Regular cannabis use has increased more rapidly among depressed people, and they are less likely to perceive it as risky compared to people who are not depressed, according to a U.S. study.
Researchers examined data collected from nearly 729,000 people aged 12 years and older between 2005 and 2017, including any use of cannabis in the previous months and any depression experienced in the previous year.
In the final year of the study, about 19% of people with depression reported using at least some cannabis, compared to 8.7% of those with no recent history of depression. In 2005, about 10.2% of people with depression and 5.7% of people without depression used the drug.
The proportion of depressed people who perceived cannabis use as a risk behavior also dropped from 41% to 17% over the study period, compared to a drop from 52% to 33% among non-depressed people, according to the Addiction magazine report.
“This perception of risk decreases more rapidly in people with depression,” said Renee Goodwin of Columbia University in New York City, the study’s lead author.
“People with depression who perceive little or no risk associated with use have a much higher prevalence of cannabis use, compared to those who perceive higher associated risks,” Goodwin said in an email.
Current cannabis use is highest among people aged 18 to 25 years suffering from depression, at almost 30%, according to the study. Use was also common among depressed males, blacks and unmarried people, at about 23 percent for each group.
In fact , the study was not designed to determine whether or how depression might influence the frequency of cannabis use, or how people think about the risk of regular cannabis use.
One limitation of the study is that the researchers relied on study participants to honestly report any symptoms of cannabis use or depression; they did not have laboratory tests for drug use or medical records to confirm a mental health diagnosis.
The researchers were also unable to determine whether the legalization of cannabis may have had an impact on the proportion of people who use the drug or on participants’ perceptions of its safety, the study team notes.
“Some people think that drug use is a form of self-medication for depression, or an attempt to self-medicate the symptoms of depression,” said Goodwin.
During the study period, most U.S. states legalized either medicinal or recreational use of cannabis or both, and it is also possible that this may have contributed to a reduction in risk perception, Goodwin added.

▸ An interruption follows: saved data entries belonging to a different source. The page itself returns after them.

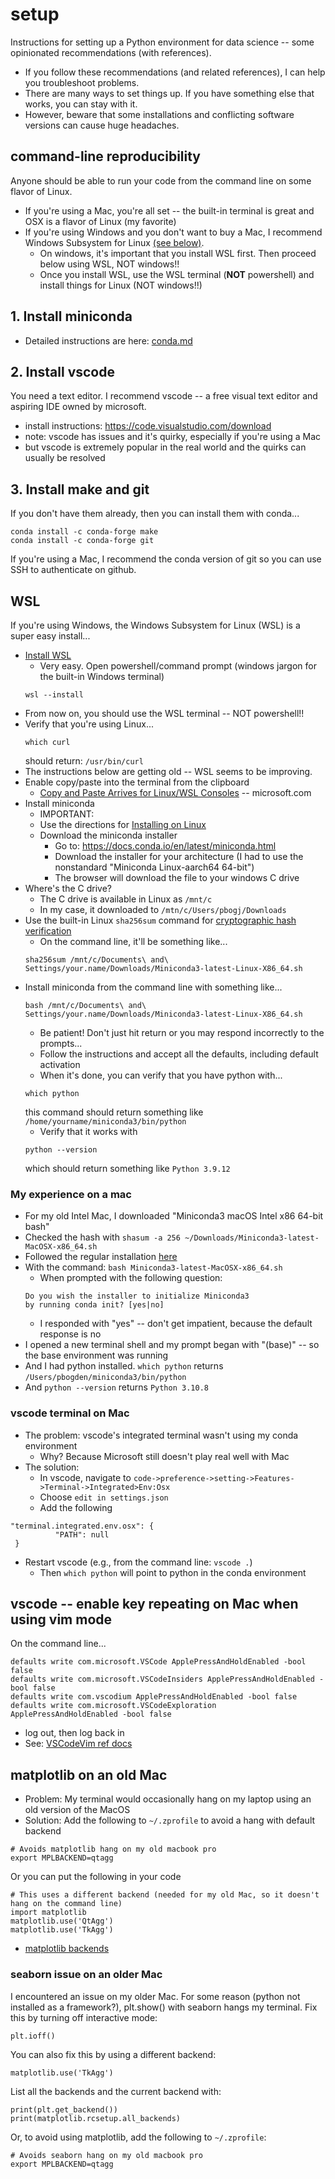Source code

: # setup

Instructions for setting up a Python environment for data science -- some opinionated recommendations (with references).

* If you follow these recommendations (and related references), I can help you troubleshoot problems.
* There are many ways to set things up. If you have something else that works, you can stay with it. 
* However, beware that some installations and conflicting software versions can cause huge headaches.

## command-line reproducibility

Anyone should be able to run your code from the command line on some flavor of Linux.

* If you're using a Mac, you're all set -- the built-in terminal is great and OSX is a flavor of Linux (my favorite)
* If you're using Windows and you don't want to buy a Mac, I recommend Windows Subsystem for Linux [(see below)](#WSL).
  * On windows, it's important that you install WSL first. Then proceed below using WSL, NOT windows!!
  * Once you install WSL, use the WSL terminal (**NOT** powershell) and install things for Linux (NOT windows!!)

## 1. Install miniconda

* Detailed instructions are here: [conda.md](conda.md)

## 2. Install vscode

You need a text editor. I recommend vscode -- a free visual text editor and aspiring IDE owned by microsoft.

* install instructions: https://code.visualstudio.com/download
* note: vscode has issues and it's quirky, especially if you're using a Mac
* but vscode is extremely popular in the real world and the quirks can usually be resolved

## 3. Install make and git

If you don't have them already, then you can install them with conda...
```
conda install -c conda-forge make
conda install -c conda-forge git
```
If you're using a Mac, I recommend the conda version of git so you can use SSH to authenticate on github.

## WSL

If you're using Windows, the Windows Subsystem for Linux (WSL) is a super easy install... 

* [Install WSL](https://learn.microsoft.com/en-us/windows/wsl/install)
  * Very easy. Open powershell/command prompt (windows jargon for the built-in Windows terminal)
  ```
  wsl --install
  ```
* From now on, you should use the WSL terminal -- NOT powershell!!
* Verify that you're using Linux...
  ```
  which curl
  ```
  should return: `/usr/bin/curl`
* The instructions below are getting old -- WSL seems to be improving.
* Enable copy/paste into the terminal from the clipboard
  * [Copy and Paste Arrives for Linux/WSL Consoles](https://devblogs.microsoft.com/commandline/copy-and-paste-arrives-for-linuxwsl-consoles/) -- microsoft.com
* Install miniconda
  * IMPORTANT: 
  * Use the directions for [Installing on Linux](https://docs.conda.io/projects/conda/en/stable/user-guide/install/linux.html)
  * Download the miniconda installer
    * Go to: https://docs.conda.io/en/latest/miniconda.html
    * Download the installer for your architecture (I had to use the nonstandard "Miniconda Linux-aarch64 64-bit")
    * The browser will download the file to your windows C drive
* Where's the C drive?
  * The C drive is available in Linux as `/mnt/c`
  * In my case, it downloaded to `/mtn/c/Users/pbogj/Downloads`
* Use the built-in Linux `sha256sum` command for [cryptographic hash verification](https://docs.conda.io/projects/conda/en/stable/user-guide/install/download.html#cryptographic-hash-verification)
  * On the command line, it'll be something like...
  ```
  sha256sum /mnt/c/Documents\ and\ Settings/your.name/Downloads/Miniconda3-latest-Linux-X86_64.sh
  ```
* Install miniconda from the command line with something like...
  ```
  bash /mnt/c/Documents\ and\ Settings/your.name/Downloads/Miniconda3-latest-Linux-X86_64.sh
  ```
  * Be patient! Don't just hit return or you may respond incorrectly to the prompts...
  * Follow the instructions and accept all the defaults, including default activation
  * When it's done, you can verify that you have python with...
  ```
  which python
  ```
  this command should return something like `/home/yourname/miniconda3/bin/python`
  * Verify that it works with
  ```
  python --version
  ```
  which should return something like `Python 3.9.12`

### My experience on a mac

* For my old Intel Mac, I downloaded "Miniconda3 macOS Intel x86 64-bit bash"
* Checked the hash with `shasum -a 256 ~/Downloads/Miniconda3-latest-MacOSX-x86_64.sh`
* Followed the regular installation [here](https://conda.io/projects/conda/en/stable/user-guide/install/macos.html)
* With the command: `bash Miniconda3-latest-MacOSX-x86_64.sh`
  * When prompted with the following question:
  ```
  Do you wish the installer to initialize Miniconda3
  by running conda init? [yes|no]
  ```
  * I responded with "yes" -- don't get impatient, because the default response is no
* I opened a new terminal shell and my prompt began with "(base)" -- so the base environment was running
* And I had python installed. `which python` returns `/Users/pbogden/miniconda3/bin/python`
* And `python --version` returns `Python 3.10.8`

### vscode terminal on Mac

* The problem: vscode's integrated terminal wasn't using my conda environment
  * Why? Because Microsoft still doesn't play real well with Mac
* The solution:
  * In vscode, navigate to `code->preference->setting->Features->Terminal->Integrated>Env:Osx` 
  * Choose `edit in settings.json`
  * Add the following
```
"terminal.integrated.env.osx": {  
          "PATH": null
 }
```
* Restart vscode (e.g., from the command line: `vscode .`)
  * Then `which python` will point to python in the conda environment

## vscode -- enable key repeating on Mac when using vim mode

On the command line...
```
defaults write com.microsoft.VSCode ApplePressAndHoldEnabled -bool false
defaults write com.microsoft.VSCodeInsiders ApplePressAndHoldEnabled -bool false
defaults write com.vscodium ApplePressAndHoldEnabled -bool false
defaults write com.microsoft.VSCodeExploration ApplePressAndHoldEnabled -bool false
```
* log out, then log back in
* See: [VSCodeVim ref docs](https://github.com/VSCodeVim/Vim#mac)

## matplotlib on an old Mac

* Problem: My terminal would occasionally hang on my laptop using an old version of the MacOS
* Solution: Add the following to `~/.zprofile` to avoid a hang with default backend

```
# Avoids matplotlib hang on my old macbook pro
export MPLBACKEND=qtagg
```
Or you can put the following in your code
```
# This uses a different backend (needed for my old Mac, so it doesn't hang on the command line)
import matplotlib
matplotlib.use('QtAgg')
matplotlib.use('TkAgg')
```

* [matplotlib backends](https://matplotlib.org/stable/users/explain/backends.html)

### seaborn issue on an older Mac

I encountered an issue on my older Mac.
For some reason (python not installed as a framework?), plt.show() with seaborn hangs my terminal.
Fix this by turning off interactive mode:
```
plt.ioff()
```
You can also fix this by using a different backend:
```
matplotlib.use('TkAgg')
```
List all the backends and the current backend with:
```
print(plt.get_backend())
print(matplotlib.rcsetup.all_backends)
```
Or, to avoid using matplotlib, add the following to `~/.zprofile`:
```
# Avoids seaborn hang on my old macbook pro
export MPLBACKEND=qtagg
```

“There is anecdotal evidence that some people perceive cannabis as less risky than psychiatric drugs, and with legalization, (cannabis) may be cheaper and more available and associated with less stigma,” Goodwin said.
However, people need to understand that cannabis may actually be riskier for people suffering from depression.
So there is no evidence to suggest that cannabis use relieves the symptoms of depression, except temporarily, and there is evidence to suggest that cannabis use can worsen or prolong depression,” Goodwin said. “Historically, patients in treatment or recovery from depression have been advised to avoid cannabis use.”